Grounding the Theory Bird

Many nonfiction authors have a wealth of experience and wish to share their hard-won wisdom, on subjects such as health or business. These books can be filled with extraordinary ideas and insights—and yet they seem so theoretical. It’s as though the author were stationed on a helicopter and shouting to the masses below as he whizzes by.

The problem with ideas, as stirring as they are, is that they can come to feel like abstract principles the writer is spouting off, expecting us to believe everything she says. Ideas need to be grounded. The best way to do that is to provide real-life examples of the principles. For instance, an author may tell me how easy it is to switch away from eating wheat—go gluten-free!—but I’m still daunted by the prospect. Really, no wheat? Yet if she then features a story about Ken from Fresno, who bought a loaf of quinoa and flax bread and found it just as filling, my thinking starts to shift. I could be like Ken, I guess, the next time I go to Trader Joe's. All the author’s high-flown arguments about what our Paleolithic ancestors ate is interesting, but I wasn’t going to budge until I met Ken.

That’s why most news articles start with a solitary person. As readers, we can identify with one victim of a hurricane. If the article then goes on to tell us that 39 died and 200 were left homeless, we are still thinking about that one person. One tragedy multiplied by 39, actually by 239. A good nonfiction book uses the same technique. Globalization is just a phrase until Thomas Friedman tells us about one IT entrepreneur in Bangalore. A reader can put herself in the shoes of one person—oh, so that’s how the offshoring of IT works.

I instruct most nonfiction authors to follow a simple principle: theory, example. Set up the overarching principle, then provide a human being who exemplifies the principle. The best part is, examples are easy to write. Most authors can think of dozens of examples. If you critically examine a nonfiction book, you will see how often this happens. We fly high and then we are grounded. That keeps the prose real. We are all lowly creatures of the earth, after all, so don’t let your intellect exceed our grasp.
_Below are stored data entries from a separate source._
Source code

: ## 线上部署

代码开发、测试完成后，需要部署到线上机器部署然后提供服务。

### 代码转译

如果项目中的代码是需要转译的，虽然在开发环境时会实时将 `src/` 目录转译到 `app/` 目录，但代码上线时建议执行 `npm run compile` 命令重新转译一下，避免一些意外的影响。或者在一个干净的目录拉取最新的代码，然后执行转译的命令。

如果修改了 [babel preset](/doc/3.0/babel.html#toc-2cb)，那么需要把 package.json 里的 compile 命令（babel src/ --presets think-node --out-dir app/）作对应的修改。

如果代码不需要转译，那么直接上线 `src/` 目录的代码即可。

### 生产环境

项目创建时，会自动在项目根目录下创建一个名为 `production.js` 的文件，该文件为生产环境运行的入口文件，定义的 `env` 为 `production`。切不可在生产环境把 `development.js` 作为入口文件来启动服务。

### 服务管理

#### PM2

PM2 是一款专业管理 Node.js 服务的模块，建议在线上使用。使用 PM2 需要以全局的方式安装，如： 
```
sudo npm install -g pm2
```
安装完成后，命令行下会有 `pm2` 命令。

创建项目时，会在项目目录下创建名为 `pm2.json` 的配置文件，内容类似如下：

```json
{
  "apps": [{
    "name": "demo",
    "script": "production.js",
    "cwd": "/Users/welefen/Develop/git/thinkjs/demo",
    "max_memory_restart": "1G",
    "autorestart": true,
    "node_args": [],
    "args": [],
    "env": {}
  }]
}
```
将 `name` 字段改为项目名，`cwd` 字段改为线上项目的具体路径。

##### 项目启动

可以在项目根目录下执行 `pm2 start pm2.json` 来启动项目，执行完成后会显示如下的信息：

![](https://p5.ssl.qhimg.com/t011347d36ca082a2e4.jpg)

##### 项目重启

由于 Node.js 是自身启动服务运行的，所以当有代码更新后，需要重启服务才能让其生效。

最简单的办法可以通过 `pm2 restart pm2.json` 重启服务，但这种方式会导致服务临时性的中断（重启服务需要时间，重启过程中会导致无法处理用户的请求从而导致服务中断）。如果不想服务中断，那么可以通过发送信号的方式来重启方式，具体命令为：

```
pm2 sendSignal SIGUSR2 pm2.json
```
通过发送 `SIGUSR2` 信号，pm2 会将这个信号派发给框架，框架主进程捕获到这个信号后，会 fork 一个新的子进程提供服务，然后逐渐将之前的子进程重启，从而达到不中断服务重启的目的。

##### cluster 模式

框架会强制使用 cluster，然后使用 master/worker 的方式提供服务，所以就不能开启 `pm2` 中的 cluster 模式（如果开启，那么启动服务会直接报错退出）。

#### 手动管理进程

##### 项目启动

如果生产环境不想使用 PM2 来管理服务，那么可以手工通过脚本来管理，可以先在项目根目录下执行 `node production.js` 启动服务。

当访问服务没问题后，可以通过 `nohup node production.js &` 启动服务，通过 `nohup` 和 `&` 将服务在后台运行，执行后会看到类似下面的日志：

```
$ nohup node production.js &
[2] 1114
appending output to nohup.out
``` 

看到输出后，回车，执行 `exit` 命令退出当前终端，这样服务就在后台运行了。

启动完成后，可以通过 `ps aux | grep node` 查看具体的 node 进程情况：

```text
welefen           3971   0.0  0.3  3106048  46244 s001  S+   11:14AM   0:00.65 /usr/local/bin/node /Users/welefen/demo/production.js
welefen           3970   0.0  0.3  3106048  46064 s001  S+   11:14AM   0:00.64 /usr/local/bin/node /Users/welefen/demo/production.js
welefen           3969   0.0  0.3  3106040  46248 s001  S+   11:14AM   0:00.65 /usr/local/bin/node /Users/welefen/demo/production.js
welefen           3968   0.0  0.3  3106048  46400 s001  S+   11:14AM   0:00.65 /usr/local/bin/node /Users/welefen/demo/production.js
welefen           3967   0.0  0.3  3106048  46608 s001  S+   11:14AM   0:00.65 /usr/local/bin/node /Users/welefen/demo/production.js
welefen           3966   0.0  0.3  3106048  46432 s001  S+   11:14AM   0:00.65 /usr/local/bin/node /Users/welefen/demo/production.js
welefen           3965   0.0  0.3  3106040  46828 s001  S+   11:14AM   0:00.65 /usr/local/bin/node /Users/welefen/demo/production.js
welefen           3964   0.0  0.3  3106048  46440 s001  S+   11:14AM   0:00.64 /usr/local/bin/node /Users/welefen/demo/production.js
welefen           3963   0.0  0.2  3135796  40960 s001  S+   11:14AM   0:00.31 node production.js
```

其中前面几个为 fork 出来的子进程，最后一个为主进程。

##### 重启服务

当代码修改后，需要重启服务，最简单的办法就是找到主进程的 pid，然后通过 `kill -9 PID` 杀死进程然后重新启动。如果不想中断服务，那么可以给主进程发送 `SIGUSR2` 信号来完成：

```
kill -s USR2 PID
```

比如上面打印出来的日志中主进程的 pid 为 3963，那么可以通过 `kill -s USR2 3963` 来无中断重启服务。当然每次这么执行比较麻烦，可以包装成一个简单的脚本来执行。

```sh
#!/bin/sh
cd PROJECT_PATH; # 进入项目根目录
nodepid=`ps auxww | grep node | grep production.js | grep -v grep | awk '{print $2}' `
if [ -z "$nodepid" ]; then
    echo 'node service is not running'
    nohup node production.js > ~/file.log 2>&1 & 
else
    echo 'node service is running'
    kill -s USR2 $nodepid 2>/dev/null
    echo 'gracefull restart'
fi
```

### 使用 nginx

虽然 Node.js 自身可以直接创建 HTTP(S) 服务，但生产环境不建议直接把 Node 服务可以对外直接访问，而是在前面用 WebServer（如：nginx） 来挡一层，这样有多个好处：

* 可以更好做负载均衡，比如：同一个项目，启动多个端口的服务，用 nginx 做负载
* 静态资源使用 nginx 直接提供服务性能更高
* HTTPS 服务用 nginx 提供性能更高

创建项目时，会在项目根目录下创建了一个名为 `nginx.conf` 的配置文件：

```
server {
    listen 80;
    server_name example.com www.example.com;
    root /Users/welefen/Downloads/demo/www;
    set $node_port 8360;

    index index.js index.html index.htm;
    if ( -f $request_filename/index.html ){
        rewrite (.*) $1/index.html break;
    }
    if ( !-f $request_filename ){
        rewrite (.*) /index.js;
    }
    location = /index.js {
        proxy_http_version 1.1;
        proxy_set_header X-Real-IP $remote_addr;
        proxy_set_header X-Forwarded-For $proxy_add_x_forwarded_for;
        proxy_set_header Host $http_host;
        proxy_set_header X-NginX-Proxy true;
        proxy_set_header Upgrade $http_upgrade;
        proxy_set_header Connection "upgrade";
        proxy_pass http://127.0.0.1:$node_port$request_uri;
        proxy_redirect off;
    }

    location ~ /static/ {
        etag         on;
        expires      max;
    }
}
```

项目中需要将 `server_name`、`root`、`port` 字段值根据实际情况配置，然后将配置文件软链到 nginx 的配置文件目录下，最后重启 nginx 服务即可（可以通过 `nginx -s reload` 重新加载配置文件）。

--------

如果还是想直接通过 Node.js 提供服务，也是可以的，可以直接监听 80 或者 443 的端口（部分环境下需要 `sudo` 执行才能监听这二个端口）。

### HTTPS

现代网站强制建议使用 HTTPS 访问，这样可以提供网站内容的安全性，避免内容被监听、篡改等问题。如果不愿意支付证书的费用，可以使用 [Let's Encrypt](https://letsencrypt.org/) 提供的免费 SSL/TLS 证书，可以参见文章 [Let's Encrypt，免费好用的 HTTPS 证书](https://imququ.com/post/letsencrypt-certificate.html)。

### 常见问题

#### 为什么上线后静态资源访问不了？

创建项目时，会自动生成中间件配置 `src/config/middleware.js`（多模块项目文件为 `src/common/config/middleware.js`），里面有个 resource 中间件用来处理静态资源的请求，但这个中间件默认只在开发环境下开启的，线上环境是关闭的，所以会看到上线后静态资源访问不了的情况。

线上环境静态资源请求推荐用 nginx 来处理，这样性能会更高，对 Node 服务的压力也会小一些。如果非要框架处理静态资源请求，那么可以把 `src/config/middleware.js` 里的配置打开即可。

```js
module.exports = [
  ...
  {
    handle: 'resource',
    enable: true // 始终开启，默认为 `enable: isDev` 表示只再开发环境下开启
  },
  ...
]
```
Exercise:  Pick out a chapter from your unfinished manuscript. Start reading it merely for the principles you are setting forth. Watch particularly for two principles stated back to back. Admit it, are your eyes starting to glaze over, because you’re drifting away from the text? You need an anchor. Think of an example, one paragraph long, and drop it in. When you read it back over, do you feel the new connection with the prose?

“We do not write because we want to; we write because we have to.”